DESK Managed allows for high-availability deployments built with multiple equally important nodes. While every cluster contains a master node, all nodes in a DESK Managed cluster run the same services and are capable of taking the role of master node. As a result, information about which node is currently performing the master node role is unnecessary and all cluster configuration and maintenance should be done through the Cluster Management Console.

To achieve the best failover deployments, we recommend the following:

  • Redundancy
    Plan to deploy a minimum of three nodes per cluster. In such clusters, all nodes automatically replicate the data across nodes, so there are two replicas in addition to the primary shard.

    All events, user sessions, and metrics are stored with a replication factor of three. The entire configuration of the DESK cluster and its environments is stored on each node.
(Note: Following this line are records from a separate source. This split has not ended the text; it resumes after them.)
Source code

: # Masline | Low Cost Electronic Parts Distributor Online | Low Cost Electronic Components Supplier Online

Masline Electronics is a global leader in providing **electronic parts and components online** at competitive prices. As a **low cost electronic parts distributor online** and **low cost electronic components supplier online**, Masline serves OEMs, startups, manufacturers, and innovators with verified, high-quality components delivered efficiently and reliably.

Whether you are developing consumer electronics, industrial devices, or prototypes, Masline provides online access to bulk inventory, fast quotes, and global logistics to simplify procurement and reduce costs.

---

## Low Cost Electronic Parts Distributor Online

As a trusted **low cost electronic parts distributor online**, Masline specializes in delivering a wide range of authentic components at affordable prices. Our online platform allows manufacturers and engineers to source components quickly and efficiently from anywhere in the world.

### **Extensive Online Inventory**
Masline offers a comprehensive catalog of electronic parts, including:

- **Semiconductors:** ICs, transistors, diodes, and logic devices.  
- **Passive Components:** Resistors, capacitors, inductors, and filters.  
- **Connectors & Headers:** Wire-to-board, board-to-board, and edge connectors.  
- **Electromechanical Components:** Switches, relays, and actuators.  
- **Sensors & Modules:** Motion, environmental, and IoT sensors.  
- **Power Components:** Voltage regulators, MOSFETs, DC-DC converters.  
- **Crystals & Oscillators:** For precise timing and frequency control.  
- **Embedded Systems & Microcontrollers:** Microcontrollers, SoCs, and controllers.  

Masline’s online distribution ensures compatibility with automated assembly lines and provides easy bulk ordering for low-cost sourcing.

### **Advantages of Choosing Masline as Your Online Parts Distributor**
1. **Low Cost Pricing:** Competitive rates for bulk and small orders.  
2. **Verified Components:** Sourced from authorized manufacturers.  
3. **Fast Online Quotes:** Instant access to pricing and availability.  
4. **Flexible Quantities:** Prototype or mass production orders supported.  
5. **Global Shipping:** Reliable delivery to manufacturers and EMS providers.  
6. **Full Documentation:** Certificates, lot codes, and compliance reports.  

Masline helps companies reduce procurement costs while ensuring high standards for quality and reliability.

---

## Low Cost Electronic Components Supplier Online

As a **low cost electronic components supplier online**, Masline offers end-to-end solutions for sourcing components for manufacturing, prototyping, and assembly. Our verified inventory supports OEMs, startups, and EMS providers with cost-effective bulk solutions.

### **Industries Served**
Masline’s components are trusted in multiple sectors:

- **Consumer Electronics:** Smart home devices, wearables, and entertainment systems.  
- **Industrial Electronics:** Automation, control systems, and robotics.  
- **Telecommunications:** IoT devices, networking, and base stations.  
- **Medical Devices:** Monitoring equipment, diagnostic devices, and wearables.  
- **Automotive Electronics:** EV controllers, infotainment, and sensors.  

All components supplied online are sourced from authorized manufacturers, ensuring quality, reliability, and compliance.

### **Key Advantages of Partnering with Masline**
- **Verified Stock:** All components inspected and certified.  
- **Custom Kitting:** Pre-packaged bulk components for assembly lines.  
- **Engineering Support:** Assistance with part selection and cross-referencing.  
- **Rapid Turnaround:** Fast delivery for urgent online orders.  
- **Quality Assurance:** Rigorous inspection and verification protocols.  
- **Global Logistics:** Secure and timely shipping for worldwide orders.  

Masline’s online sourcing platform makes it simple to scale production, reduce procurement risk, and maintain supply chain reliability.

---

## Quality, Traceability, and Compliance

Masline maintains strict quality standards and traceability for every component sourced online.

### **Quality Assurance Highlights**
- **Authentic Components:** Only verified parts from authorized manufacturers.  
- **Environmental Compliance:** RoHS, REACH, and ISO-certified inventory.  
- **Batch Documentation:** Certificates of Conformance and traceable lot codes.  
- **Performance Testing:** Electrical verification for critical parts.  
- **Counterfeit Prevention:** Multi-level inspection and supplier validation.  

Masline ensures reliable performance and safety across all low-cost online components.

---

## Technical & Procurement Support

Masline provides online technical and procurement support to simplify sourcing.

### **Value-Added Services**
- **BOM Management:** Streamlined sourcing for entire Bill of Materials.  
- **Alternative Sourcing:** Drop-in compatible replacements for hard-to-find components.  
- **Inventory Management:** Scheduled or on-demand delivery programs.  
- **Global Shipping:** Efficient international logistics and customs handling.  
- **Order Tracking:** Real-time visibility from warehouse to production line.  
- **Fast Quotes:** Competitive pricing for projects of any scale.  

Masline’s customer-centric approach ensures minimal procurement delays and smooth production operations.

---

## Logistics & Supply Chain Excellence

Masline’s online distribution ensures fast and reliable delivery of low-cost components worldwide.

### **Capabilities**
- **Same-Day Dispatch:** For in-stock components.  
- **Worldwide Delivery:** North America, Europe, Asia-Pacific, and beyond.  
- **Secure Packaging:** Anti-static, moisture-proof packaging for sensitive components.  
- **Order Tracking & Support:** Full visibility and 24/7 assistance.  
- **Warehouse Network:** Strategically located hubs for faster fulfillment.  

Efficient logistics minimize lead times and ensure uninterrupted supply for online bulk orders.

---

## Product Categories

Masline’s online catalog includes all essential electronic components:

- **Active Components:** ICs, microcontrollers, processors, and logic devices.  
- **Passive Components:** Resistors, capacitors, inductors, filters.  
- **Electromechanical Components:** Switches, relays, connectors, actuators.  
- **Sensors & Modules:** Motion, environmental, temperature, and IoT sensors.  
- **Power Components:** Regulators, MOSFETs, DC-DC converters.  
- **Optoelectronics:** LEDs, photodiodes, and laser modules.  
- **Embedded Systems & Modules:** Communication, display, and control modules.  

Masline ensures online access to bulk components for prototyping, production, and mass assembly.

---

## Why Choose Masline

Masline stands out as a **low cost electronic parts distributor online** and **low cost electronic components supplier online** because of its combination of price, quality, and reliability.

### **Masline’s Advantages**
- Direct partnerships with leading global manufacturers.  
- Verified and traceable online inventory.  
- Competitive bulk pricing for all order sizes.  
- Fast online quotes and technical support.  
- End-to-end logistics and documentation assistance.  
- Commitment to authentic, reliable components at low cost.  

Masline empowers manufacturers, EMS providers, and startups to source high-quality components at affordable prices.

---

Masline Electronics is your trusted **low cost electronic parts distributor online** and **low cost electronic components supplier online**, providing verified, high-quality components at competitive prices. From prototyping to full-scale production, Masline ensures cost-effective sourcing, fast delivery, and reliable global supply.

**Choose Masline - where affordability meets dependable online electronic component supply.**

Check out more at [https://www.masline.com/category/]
This means that for DESK to continue fully operationally when one data node is completely unavailable, you will need a majority quorum to run: for three nodes, two nodes need to be operational while one is down. For five nodes, two nodes can be down. The latency between nodes should be around 10 ms or less.

    Raw transaction data (call stacks, database statements, code-level visibility, etc.) isn't replicated across nodes, it's evenly distributed across all nodes. As a result, in the event of a node failure, DESK can accurately estimate the missing data. This is possible because this data is typically short lived, and the high volume of raw data that DESK collects ensures that each node still has a large enough data set even if a node isn't available for some time.

    If you plan to distribute nodes in separate data centers, you shouldn't deploy more than two nodes in each data center. The replication factor of three then ensures that each data center has all the metric and event data. Also, for seamless continuity you need at least three data centers, one of which can fail.

  • Hardware
    To prevent loss of monitoring data, deploy each node on a separate physical disk. To minimize performance loss, deploy nodes on systems with the same hardware characteristics. In the event of a hardware failure, only the data on the failed machine is affected; there is no monitoring data loss because all nodes replicate the monitoring data. Performance loss is minimized because all nodes operate on the same type of hardware with an evenly distributed workload.

  • Processing capacity
    Build your cluster with additional capacity and possible node failure in mind. Clusters that operate at 100% of their processing capacity have no processing capacity to compensate for a lost node and are thus susceptible to dropping data in the event of a node failure. Deployments planned for node failure should have a processing capacity one-third higher than their typical utilization.

If a node fails, the NGINX that is load-balancing the system automatically redirects all OneAgent traffic to the remaining working nodes, and there is no need for user action other than replacing the failed node.